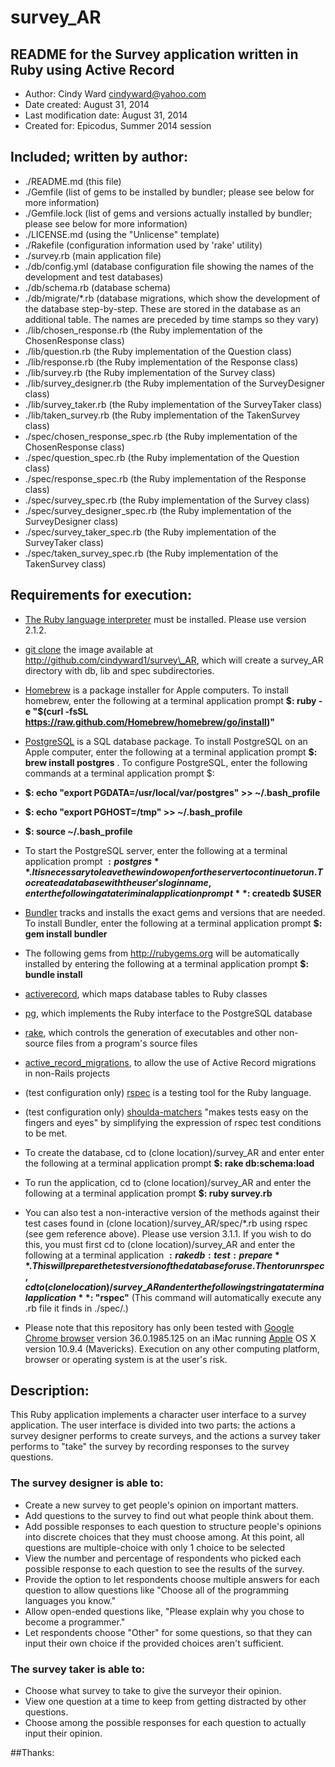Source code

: survey\_AR
====================

## README for the Survey application written in Ruby using Active Record

* Author: Cindy Ward <cindyward@yahoo.com>
* Date created: August 31, 2014
* Last modification date: August 31, 2014
* Created for:  Epicodus, Summer 2014 session

## Included; written by author:
* ./README.md (this file)
* ./Gemfile (list of gems to be installed by bundler; please see below for more information)
* ./Gemfile.lock (list of gems and versions actually installed by bundler; please see below for more information)
* ./LICENSE.md (using the "Unlicense" template)
* ./Rakefile (configuration information used by 'rake' utility)
* ./survey.rb (main application file)
* ./db/config.yml (database configuration file showing the names of the development and test databases)
* ./db/schema.rb (database schema)
* ./db/migrate/*.rb (database migrations, which show the development of the database step-by-step. These are stored in the database as an additional table. The names are preceded by time stamps so they vary)
* ./lib/chosen\_response.rb (the Ruby implementation of the ChosenResponse class)
* ./lib/question.rb (the Ruby implementation of the Question class)
* ./lib/response.rb (the Ruby implementation of the Response class)
* ./lib/survey.rb (the Ruby implementation of the Survey class)
* ./lib/survey\_designer.rb (the Ruby implementation of the SurveyDesigner class)
* ./lib/survey\_taker.rb (the Ruby implementation of the SurveyTaker class)
* ./lib/taken\_survey.rb (the Ruby implementation of the TakenSurvey class)
* ./spec/chosen\_response\_spec.rb (the Ruby implementation of the ChosenResponse class)
* ./spec/question\_spec.rb (the Ruby implementation of the Question class)
* ./spec/response\_spec.rb (the Ruby implementation of the Response class)
* ./spec/survey\_spec.rb (the Ruby implementation of the Survey class)
* ./spec/survey\_designer\_spec.rb (the Ruby implementation of the SurveyDesigner class)
* ./spec/survey\_taker\_spec.rb (the Ruby implementation of the SurveyTaker class)
* ./spec/taken\_survey\_spec.rb (the Ruby implementation of the TakenSurvey class)

## Requirements for execution:
* [The Ruby language interpreter](https://www.ruby-lang.org/en/downloads/) must be installed. Please use version 2.1.2. 

* [git clone](http://github.com/) the image available at http://github.com/cindyward1/survey\_AR, which will create a survey\_AR directory with db, lib and spec subdirectories.

* [Homebrew](http://brew.sh/) is a package installer for Apple computers. To install homebrew, enter the following at a terminal application prompt **$: ruby -e "$(curl -fsSL https://raw.github.com/Homebrew/homebrew/go/install)"**

* [PostgreSQL](http://http://www.postgresql.org/) is a SQL database package. To install PostgreSQL on an Apple computer, enter the following at a terminal application prompt **$: brew install postgres** . To configure PostgreSQL, enter the following commands at a terminal application prompt $: 
 * **$: echo "export PGDATA=/usr/local/var/postgres" >> ~/.bash\_profile**
 * **$: echo "export PGHOST=/tmp" >> ~/.bash\_profile**
 * **$: source ~/.bash\_profile**
* To start the PostgreSQL server, enter the following at a terminal application prompt **$: postgres** . It is necessary to leave the window open for the server to continue to run. To create a database with the user's login name, enter the following at a teriminal application prompt **$: createdb $USER**

* [Bundler](http://bundler.io/) tracks and installs the exact gems and versions that are needed. To install Bundler, enter the following at a terminal application prompt **$: gem install bundler**
* The following gems from http://rubygems.org will be automatically installed by entering the following at a terminal application prompt **$: bundle install**
 * [activerecord](https://rubygems.org/gems/activerecord), which maps database tables to Ruby classes
 * [pg](https://rubygems.org/gems/pg), which implements the Ruby interface to the PostgreSQL database
 * [rake](https://rubygems.org/gems/rake), which controls the generation of executables and other non-source files from a program's source files
 * [active\_record\_migrations](https://rubygems.org/gems/active\_record\_migrations), to allow the use of Active Record migrations in non-Rails projects
 * (test configuration only) [rspec](https://rubygems.org/gems/rspec) is a testing tool for the Ruby language.
 * (test configuration only) [shoulda-matchers](http://robots.thoughtbot.com/shoulda-matchers-2-6-0) "makes tests easy on the fingers and eyes" by simplifying the expression of rspec test conditions to be met.

* To create the database, cd to (clone location)/survey\_AR and enter enter the following at a terminal application prompt **$: rake db:schema:load**

* To run the application, cd to (clone location)/survey\_AR and enter the following at a terminal application prompt **$: ruby survey.rb**
* You can also test a non-interactive version of the methods against their test cases found in (clone location)/survey\_AR/spec/*.rb using rspec (see gem reference above). Please use version 3.1.1. If you wish to do this, you must first cd to (clone location)/survey\_AR and enter the following at a terminal application **$: rake db:test:prepare** . This will prepare the test version of the database for use. Then to run rspec, cd to (clone location)/survey\_AR and enter the following string at a terminal application **$: "rspec"** (This command will automatically execute any .rb file it finds in ./spec/.)

* Please note that this repository has only been tested with [Google Chrome browser](http://www.google.com/intl/en/chrome/browser) version 36.0.1985.125 on an iMac running [Apple](http://www.apple.com) OS X version 10.9.4 (Mavericks). Execution on any other computing platform, browser or operating system is at the user's risk.

## Description:
This Ruby application implements a character user interface to a survey application. The user interface is divided into two parts: the actions a survey designer performs to create surveys, and the actions a survey taker performs to "take" the survey by recording responses to the survey questions.
### The survey designer is able to: 
* Create a new survey to get people's opinion on important matters.
* Add questions to the survey to find out what people think about them.
* Add possible responses to each question to structure people's opinions into discrete choices that they must choose among. At this point, all questions are multiple-choice with only 1 choice to be selected
* View the number and percentage of respondents who picked each possible response to each question to see the results of the survey.
* Provide the option to let respondents choose multiple answers for each question to allow questions like "Choose all of the programming languages you know."
* Allow open-ended questions like, "Please explain why you chose to become a programmer."
* Let respondents choose "Other" for some questions, so that they can input their own choice if the provided choices aren't sufficient.
### The survey taker is able to:
* Choose what survey to take to give the surveyor their opinion.
* View one question at a time to keep from getting distracted by other questions.
* Choose among the possible responses for each question to actually input their opinion.

##Thanks:


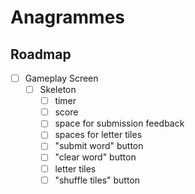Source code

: # Anagrammes

## Roadmap

- [ ] Gameplay Screen
  - [ ] Skeleton
    - [ ] timer
    - [ ] score
    - [ ] space for submission feedback
    - [ ] spaces for letter tiles
    - [ ] "submit word" button
    - [ ] "clear word" button
    - [ ] letter tiles
    - [ ] "shuffle tiles" button
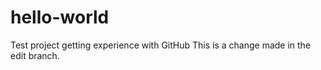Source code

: # hello-world
Test project getting experience with GitHub
This is a change made in the edit branch.  

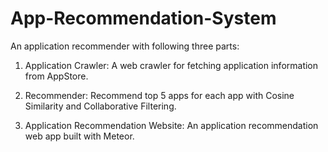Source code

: # App-Recommendation-System
An application recommender with following three parts:

1. Application Crawler: A web crawler for fetching application information from AppStore.

2. Recommender: Recommend top 5 apps for each app with Cosine Similarity and Collaborative Filtering.

3. Application Recommendation Website: An application recommendation web app built with Meteor.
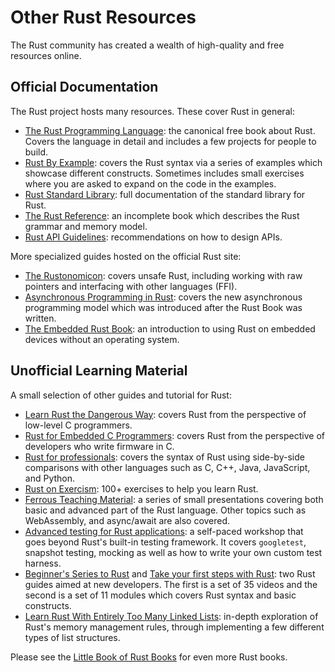 # Other Rust Resources

The Rust community has created a wealth of high-quality and free resources
online.

## Official Documentation

The Rust project hosts many resources. These cover Rust in general:

- [The Rust Programming Language](https://doc.rust-lang.org/book/): the
  canonical free book about Rust. Covers the language in detail and includes a
  few projects for people to build.
- [Rust By Example](https://doc.rust-lang.org/rust-by-example/): covers the Rust
  syntax via a series of examples which showcase different constructs. Sometimes
  includes small exercises where you are asked to expand on the code in the
  examples.
- [Rust Standard Library](https://doc.rust-lang.org/std/): full documentation of
  the standard library for Rust.
- [The Rust Reference](https://doc.rust-lang.org/reference/): an incomplete book
  which describes the Rust grammar and memory model.
- [Rust API Guidelines](https://rust-lang.github.io/api-guidelines/):
  recommendations on how to design APIs.

More specialized guides hosted on the official Rust site:

- [The Rustonomicon](https://doc.rust-lang.org/nomicon/): covers unsafe Rust,
  including working with raw pointers and interfacing with other languages
  (FFI).
- [Asynchronous Programming in Rust](https://rust-lang.github.io/async-book/):
  covers the new asynchronous programming model which was introduced after the
  Rust Book was written.
- [The Embedded Rust Book](https://doc.rust-lang.org/stable/embedded-book/): an
  introduction to using Rust on embedded devices without an operating system.

## Unofficial Learning Material

A small selection of other guides and tutorial for Rust:

- [Learn Rust the Dangerous Way](http://cliffle.com/p/dangerust/): covers Rust
  from the perspective of low-level C programmers.
- [Rust for Embedded C Programmers](https://opentitan.org/book/doc/rust_for_c_devs.html):
  covers Rust from the perspective of developers who write firmware in C.
- [Rust for professionals](https://overexact.com/rust-for-professionals/):
  covers the syntax of Rust using side-by-side comparisons with other languages
  such as C, C++, Java, JavaScript, and Python.
- [Rust on Exercism](https://exercism.org/tracks/rust): 100+ exercises to help
  you learn Rust.
- [Ferrous Teaching Material](https://ferrous-systems.github.io/teaching-material/index.html):
  a series of small presentations covering both basic and advanced part of the
  Rust language. Other topics such as WebAssembly, and async/await are also
  covered.
- [Advanced testing for Rust applications](https://rust-exercises.com/advanced-testing/):
  a self-paced workshop that goes beyond Rust's built-in testing framework. It
  covers `googletest`, snapshot testing, mocking as well as how to write your
  own custom test harness.
- [Beginner's Series to Rust](https://docs.microsoft.com/en-us/shows/beginners-series-to-rust/)
  and
  [Take your first steps with Rust](https://docs.microsoft.com/en-us/learn/paths/rust-first-steps/):
  two Rust guides aimed at new developers. The first is a set of 35 videos and
  the second is a set of 11 modules which covers Rust syntax and basic
  constructs.
- [Learn Rust With Entirely Too Many Linked
  Lists](https://rust-unofficial.github.io/too-many-lists/): in-depth
  exploration of Rust's memory management rules, through implementing a few
  different types of list structures.

Please see the [Little Book of Rust Books](https://lborb.github.io/book/) for
even more Rust books.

§

Look for the word "TakenSurvey" in the listing above, and copy every line where you find it.

* _Response for this exercise_
* ./lib/taken\_survey.rb (the Ruby implementation of the TakenSurvey class)
* ./spec/taken\_survey\_spec.rb (the Ruby implementation of the TakenSurvey class)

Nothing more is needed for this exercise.